It established a national minimum wage, guaranteed "time and a half" for overtime in certain jobs and prohibited most employment of minors in "oppressive child labor. " Children under the age of 18 cannot do certain dangerous jobs, and children under the age of 16 cannot work. 700,000 workers were affected by the FLSA.
Amendments
The 1947 Portal-to-Portal Act specified exactly what type of time was considered compensable work time. In general, as long as an employee is engaging in activities that benefit the employer, regardless of when they're performed, the employer has an obligation to pay the employee for his or her time. It also specified that travel to and from the work place was a normal incident of employment and shouldn't be considered paid working time.
The full effect of the FLSA of 1938 was postponed by the wartime inflation of the 1940s, which lowered wage values to below the level specified in the act. The October 26, 1949 Fair Labor Standards Amendment included changes to overtime compensation, defined a "regular rate," redefined the term "produced," raised the minimum wage from 40 cents to 75 cents per hour, and extended child labor coverage. In 1955, the FLSA was amended once again to increase minimum wage, this time to $1 per hour. Subsequent amendments have continued to raise the minimum wage level according to inflation.
Practical Application
Generally, employees of a company who does at least $500,000 of business or gross sales in a year will be subject to the FLSA's protections. Several exemptions exist that relieve an employer from having to meet the statutory minimum wage, overtime, and record-keeping requirements. The largest exceptions apply to the so-called "white collar" exemptions that are applicable to professional, administrative, and executive employees. Exemptions are narrowly construed; an employer must prove that the employees fit "plainly and unmistakeably" within the exemption's terms.

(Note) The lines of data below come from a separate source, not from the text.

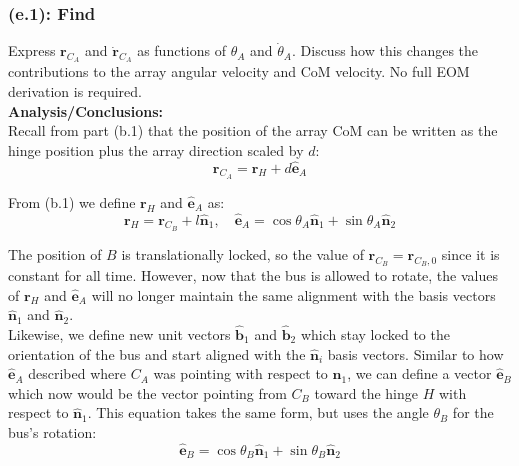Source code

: \documentclass[titlepage]{article}
\begin{document}
\subsubsection*{(e.1): Find}
Express $\boldsymbol{r}_{C_A}$ and $\dot{\boldsymbol{r}}_{C_A}$ as functions of $\theta_A$ and $\dot{\theta}_A$. Discuss how this changes the contributions to the array angular velocity and CoM velocity. No full EOM derivation is required.\\

\textbf{Analysis/Conclusions:}\\
Recall from part (b.1) that the position of the array CoM can be written as the hinge position plus the array direction scaled by $d$:
\begin{equation}
	\boldsymbol{r}_{C_A}=\boldsymbol{r}_H+d\hat{\boldsymbol{e}}_A
\end{equation}

From (b.1) we define $\boldsymbol{r}_H$ and $\hat{\boldsymbol{e}}_A$ as:
\begin{equation}
	\boldsymbol{r}_H=\boldsymbol{r}_{C_B}+l\hat{\boldsymbol{n}}_1,\quad \hat{\boldsymbol{e}}_A=\cos\theta_A\hat{\boldsymbol{n}}_1+\sin\theta_A\hat{\boldsymbol{n}}_2
\end{equation}

The position of $B$ is translationally locked, so the value of $\boldsymbol{r}_{C_B}=\boldsymbol{r}_{C_B,0}$ since it is constant for all time. However, now that the bus is allowed to rotate, the values of $\boldsymbol{r}_H$ and $\hat{\boldsymbol{e}}_A$ will no longer maintain the same alignment with the basis vectors $\hat{\boldsymbol{n}}_1$ and $\hat{\boldsymbol{n}}_2$.\\

Likewise, we define new unit vectors $\hat{\boldsymbol{b}}_1$ and $\hat{\boldsymbol{b}}_2$ which stay locked to the orientation of the bus and start aligned with the $\hat{\boldsymbol{n}}_i$ basis vectors. Similar to how $\hat{\boldsymbol{e}}_A$ described where $C_A$ was pointing with respect to $\hat{\boldsymbol{n}}_1$, we can define a vector $\hat{\boldsymbol{e}}_B$ which now would be the vector pointing from $C_B$ toward the hinge $H$ with respect to $\hat{\boldsymbol{n}}_1$. This equation takes the same form, but uses the angle $\theta_B$ for the bus's rotation:
\begin{equation}
	\hat{\boldsymbol{e}}_B=\cos\theta_B\hat{\boldsymbol{n}}_1+\sin\theta_B\hat{\boldsymbol{n}}_2
\end{equation}
\end{document}
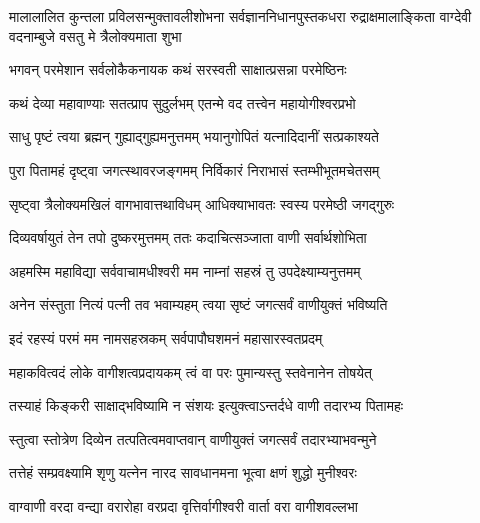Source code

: 
{मालालालित कुन्तला प्रविलसन्मुक्तावलीशोभना}
{सर्वज्ञाननिधानपुस्तकधरा रुद्राक्षमालाङ्किता}
{वाग्देवी वदनाम्बुजे वसतु मे त्रैलोक्यमाता शुभा}


\twolineshloka
{भगवन् परमेशान सर्वलोकैकनायक}
{कथं सरस्वती साक्षात्प्रसन्ना परमेष्ठिनः}%

\twolineshloka
{कथं देव्या महावाण्याः सतत्प्राप सुदुर्लभम्}
{एतन्मे वद तत्त्वेन महायोगीश्वरप्रभो}%



\twolineshloka
{साधु पृष्टं त्वया ब्रह्मन् गुह्याद्गुह्यमनुत्तमम्}
{भयानुगोपितं यत्नादिदानीं सत्प्रकाश्यते}%

\twolineshloka
{पुरा पितामहं दृष्ट्वा जगत्स्थावरजङ्गमम्}
{निर्विकारं निराभासं स्तम्भीभूतमचेतसम्}%

\twolineshloka
{सृष्ट्वा त्रैलोक्यमखिलं वागभावात्तथाविधम्}
{आधिक्याभावतः स्वस्य परमेष्ठी जगद्गुरुः}%

\twolineshloka
{दिव्यवर्षायुतं तेन तपो दुष्करमुत्तमम्}
{ततः कदाचित्सञ्जाता वाणी सर्वार्थशोभिता}%

\twolineshloka
{अहमस्मि महाविद्या सर्ववाचामधीश्वरी}
{मम नाम्नां सहस्रं तु उपदेक्ष्याम्यनुत्तमम्}%

\twolineshloka
{अनेन संस्तुता नित्यं पत्नी तव भवाम्यहम्}
{त्वया सृष्टं जगत्सर्वं वाणीयुक्तं भविष्यति}%

\twolineshloka
{इदं रहस्यं परमं मम नामसहस्रकम्}
{सर्वपापौघशमनं महासारस्वतप्रदम्}%

\twolineshloka
{महाकवित्वदं लोके वागीशत्वप्रदायकम्}
{त्वं वा परः पुमान्यस्तु स्तवेनानेन तोषयेत्}%

\twolineshloka
{तस्याहं किङ्करी साक्षाद्भविष्यामि न संशयः}
{इत्युक्त्वाऽन्तर्दधे वाणी तदारभ्य पितामहः}%

\twolineshloka
{स्तुत्वा स्तोत्रेण दिव्येन तत्पतित्वमवाप्तवान्}
{वाणीयुक्तं जगत्सर्वं तदारभ्याभवन्मुने}%

\twolineshloka
{तत्तेहं सम्प्रवक्ष्यामि शृणु यत्नेन नारद}
{सावधानमना भूत्वा क्षणं शुद्धो मुनीश्वरः}%




 \resetShloka


\twolineshloka
{वाग्वाणी वरदा वन्द्या वरारोहा वरप्रदा}
{वृत्तिर्वागीश्वरी वार्ता वरा वागीशवल्लभा}%

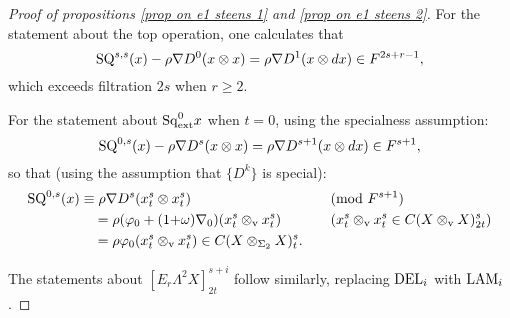 \documentclass[11pt]{amsart} \renewcommand{\baselinestretch}{1.2}
\theoremstyle{plain}
\newtheorem{prop}[thm]{Proposition}
\numberwithin{equation}{section} %
\theoremstyle{plain}
\newtheorem{prop}[thm]{Proposition}
\numberwithin{equation}{chapter} %
\let\oldphi\phi
\let\phi\varphi
\renewcommand{\to}{\longrightarrow}
\newcommand{\twist}{\omega}
\newcommand{\Nabla}{\nabla}
\newcommand{\Sq}{\mathrm{Sq}}
\newcommand{\Edownup}[5]{[E_{#1}^{#2}#3]^{#4}_{#5}}
\newcommand{\dver}{_\mathrm{v}}
\renewcommand{\mapsto}{\longmapsto}
\begin{document}
\begin{second quadrant homotopy sseq operations}
\begin{proof}[Proof of propositions \ref{prop on e1 steens 1} and \ref{prop on e1 steens 2}]
For the statement about the top operation, one calculates that
\[\textup{SQ}^{s,s}(x)-\rho\Nabla D^0(x\otimes x)=\rho\nabla D^{1}(x\otimes dx)\in F^{2s+r-1},\] which exceeds filtration $2s$ when $r\geq2$.



For the statement about $\Sq_\textup{ext}^0x$ when $t=0$, using the specialness assumption:
\[\textup{SQ}^{0,s}(x)-\rho\Nabla D^s(x\otimes x)=\rho\Nabla D^{s+1}(x\otimes dx) \in F^{s+1},\]
so that (using the assumption that $\{D^k\}$ is special):
\begin{alignat*}{2}
\textup{SQ}^{0,s}(x)
&\equiv
\rho\Nabla D^s(x^s_t\otimes x^s_t)&&\textup{(mod $F^{s+1}$)}%
\\
&\quad =
\rho(\oldphi_0+(1{+}\twist)\Nabla_0)(x^s_t\otimes\dver x^s_t)%
&\quad&\text{($x^s_t\otimes\dver x^s_t\in C(X\otimes\dver X)_{2t}^{s}$)}\\
&\quad =
\rho\oldphi_0(x^s_t\otimes\dver x^s_t)\in C(X\otimes_{\Sigma_2} X)_{t}^{s}.
\end{alignat*}

The statements about $\Edownup{r}{}{\Lambda^2X}{s+i}{2t}$ follow similarly, replacing  $\textup{DEL}_i$ with $\textup{LAM}_i$.\end{proof}


\end{second quadrant homotopy sseq operations}
\end{document}
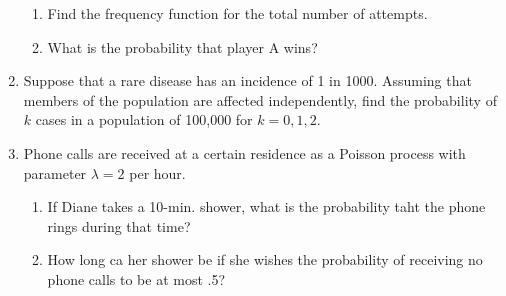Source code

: \documentclass[10pt,a4paper]{report}
\begin{document}
\begin{enumerate}
	\begin{enumerate}
		\item Find the frequency function for the total number of attempts.
		\item What is the probability that player A wins?
	\end{enumerate}
	\setcounter{enumi}{26}
	\item Suppose that a rare disease has an incidence of 1 in 1000.  Assuming that members of the population are affected independently, find the probability of $k$ cases in a population of 100,000 for $k=0,1,2.$
	\setcounter{enumi}{30}
	\item Phone calls are received at a certain residence as a Poisson process with parameter $\lambda=2$ per hour.
	\begin{enumerate}
		\item If Diane takes a 10-min. shower, what is the probability taht the phone rings during that time?
		\item How long ca her shower be if she wishes the probability of receiving no phone calls to be at most .5?
	\end{enumerate}

\end{enumerate}
\end{document}
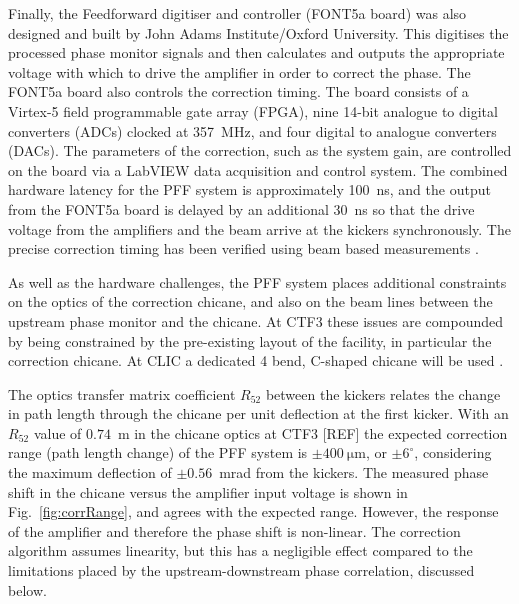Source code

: \documentclass[%
 reprint,
superscriptaddress,
 amsmath,amssymb,
 prl,
]{revtex4-1}
\begin{document}
Finally, the Feedforward digitiser and controller (FONT5a board) 
\cite{RobertsThesis} was also 
designed and built by John Adams Institute/Oxford University. This digitises 
the processed phase monitor signals and then calculates and outputs the 
appropriate voltage with which to drive the amplifier in order to correct the 
phase. The FONT5a board also controls the correction 
timing. The board consists of a Virtex-5 field programmable gate array (FPGA), 
nine 14-bit analogue to digital converters (ADCs) clocked at 357~MHz, and four 
digital to analogue converters (DACs). The parameters of the correction, such 
as the system gain, are controlled on the board via a LabVIEW data 
acquisition and control system. The combined hardware latency for the PFF 
system is approximately 
100~ns, and the output from the FONT5a board is delayed by an additional 30~ns 
so that the drive voltage from the amplifiers and the beam arrive at the 
kickers synchronously. The precise correction timing has been verified using 
beam based measurements \cite{RobertsThesis}.%


As well as the hardware challenges, the PFF system places additional 
constraints on the optics of the correction 
chicane, and also on the beam lines between the upstream phase monitor and the 
chicane. At CTF3 these issues are compounded by being constrained by the 
pre-existing layout of the facility, in particular the correction chicane. At 
CLIC a dedicated 4 bend, C-shaped chicane will be used \cite{CLICCDR}.

The optics transfer matrix coefficient \(R_{52}\) between the kickers relates 
the change in path length through the chicane per unit 
deflection at the first kicker. 
With an \(R_{52}\) value of \(0.74\)~m in the chicane optics at 
CTF3 [REF] the expected correction range (path length change) of the PFF system 
is \(\pm400~\mathrm{\mu m}\), or \(\pm6^\circ\), considering the maximum 
deflection of \(\pm0.56\)~mrad from the kickers.
The measured phase shift in the chicane versus the amplifier input voltage is 
shown in Fig.~\ref{fig:corrRange}, and agrees with the expected range. 
However, the response of the amplifier and therefore the phase shift is 
non-linear. The correction algorithm assumes linearity, but this has a 
negligible effect compared to the limitations placed by the
upstream-downstream phase correlation, discussed below.
\end{document}
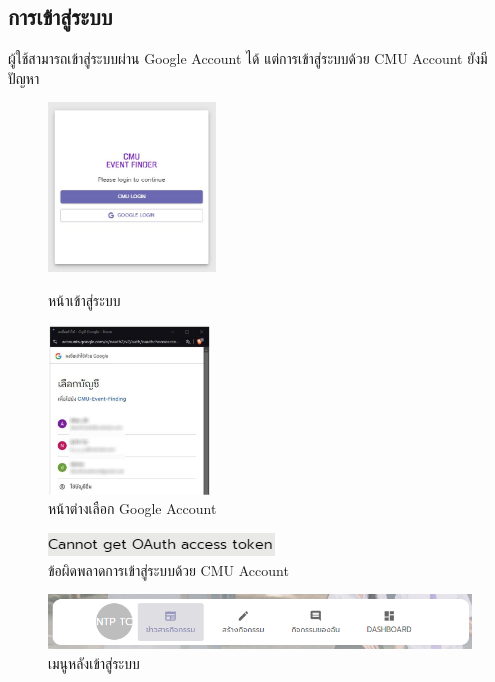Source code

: \subsection{การเข้าสู่ระบบ}
ผู้ใช้สามารถเข้าสู่ระบบผ่าน Google Account ได้ แต่การเข้าสู่ระบบด้วย CMU Account ยังมีปัญหา
\begin{figure}[htb]
    \begin{minipage}[b]{0.48\textwidth}
        \includegraphics[width=\textwidth, height=4.5cm]{public/login-page.jpg}
        \caption[ผลทดลองหน้าเข้าสู่ระบบ]{หน้าเข้าสู่ระบบ}
    \end{minipage}
    \hfill
    \begin{minipage}[b]{0.48\textwidth}
        \includegraphics[width=\textwidth, height=4.5cm]{public/login-prompt.jpg}
        \caption[ผลทดลองหน้าต่างเลือก Google Account]{หน้าต่างเลือก Google Account}
    \end{minipage}
\end{figure}
\begin{figure}[H]
    \begin{center}
    \includegraphics[scale=1]{public/cmu-bug.png}
    \end{center}
    \caption[ผลทดลองข้อผิดพลาดการเข้าสู่ระบบด้วย CMU Account]{ข้อผิดพลาดการเข้าสู่ระบบด้วย CMU Account}
    \label{fig:cmu-bug}
\end{figure}
\begin{figure}[H]
    \begin{center}
    \includegraphics[scale=0.7]{public/after-login-nav.png}
    \end{center}
    \caption[ผลทดลองเมนูหลังเข้าสู่ระบบ]{เมนูหลังเข้าสู่ระบบ}
    \label{fig:after-login-nav}
\end{figure}
\clearpage
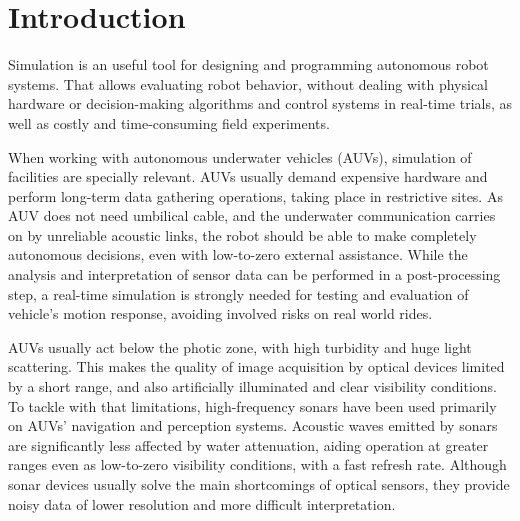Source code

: \documentclass[final,5p,times]{elsarticle}
\begin{document}
\linenumbers

\section{Introduction}
\label{introduction}

Simulation is an useful tool for designing and programming autonomous robot
systems. That allows evaluating robot behavior, without dealing with physical
hardware or decision-making algorithms and control systems in real-time
trials, as well as costly and time-consuming field experiments.

When working with autonomous underwater vehicles (AUVs), simulation of
facilities are specially relevant. AUVs usually demand expensive hardware and
perform long-term data gathering operations, taking place in restrictive
sites. As AUV does not need umbilical cable, and the underwater communication
carries on by unreliable acoustic links, the robot should be able to make
completely autonomous decisions, even with low-to-zero external assistance.
While the analysis and interpretation of sensor data can be performed in a
post-processing step, a real-time simulation is strongly needed for testing
and evaluation of vehicle's motion response, avoiding involved risks on
real world rides.

AUVs usually act below the photic zone, with high turbidity and huge light
scattering. This makes the quality of image acquisition by optical devices
limited by a short range, and also artificially illuminated and clear visibility
conditions. To tackle with that limitations, high-frequency sonars have been used
primarily on AUVs' navigation and perception systems. Acoustic waves emitted
by sonars are significantly less affected by water attenuation,
aiding operation at greater ranges even as low-to-zero visibility conditions,
with a fast refresh rate. Although sonar devices usually solve the main
shortcomings of optical sensors, they provide noisy data of lower resolution
and more difficult interpretation.
\end{document}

The FLSA applies to "any individual employed by an employer" but not to independent contractors or volunteers because they are not considered "employees" under the FLSA. Still, an employer cannot simply exempt workers from the FLSA by calling them independent contractors, and many employers have illegally misclassified their workers as independent contractors. Some employers similarly mislabel employees as volunteers. Courts will look at the "economic reality" of the relationship between the putative employer and the worker to determine whether the worker is, in fact, an independent contractor.
Presuming an employee is not exempt from overtime, there are many instances in which overtime is not paid properly, including when an employee is not paid for travel time between job sites, activities before their shift starts or after it ends, and activities to prepare for work that are central to work activities. If an employee is entitled to overtime, they must be paid one and a half times the employee's "regular rate of pay" for all hours worked over 40 in the same work week.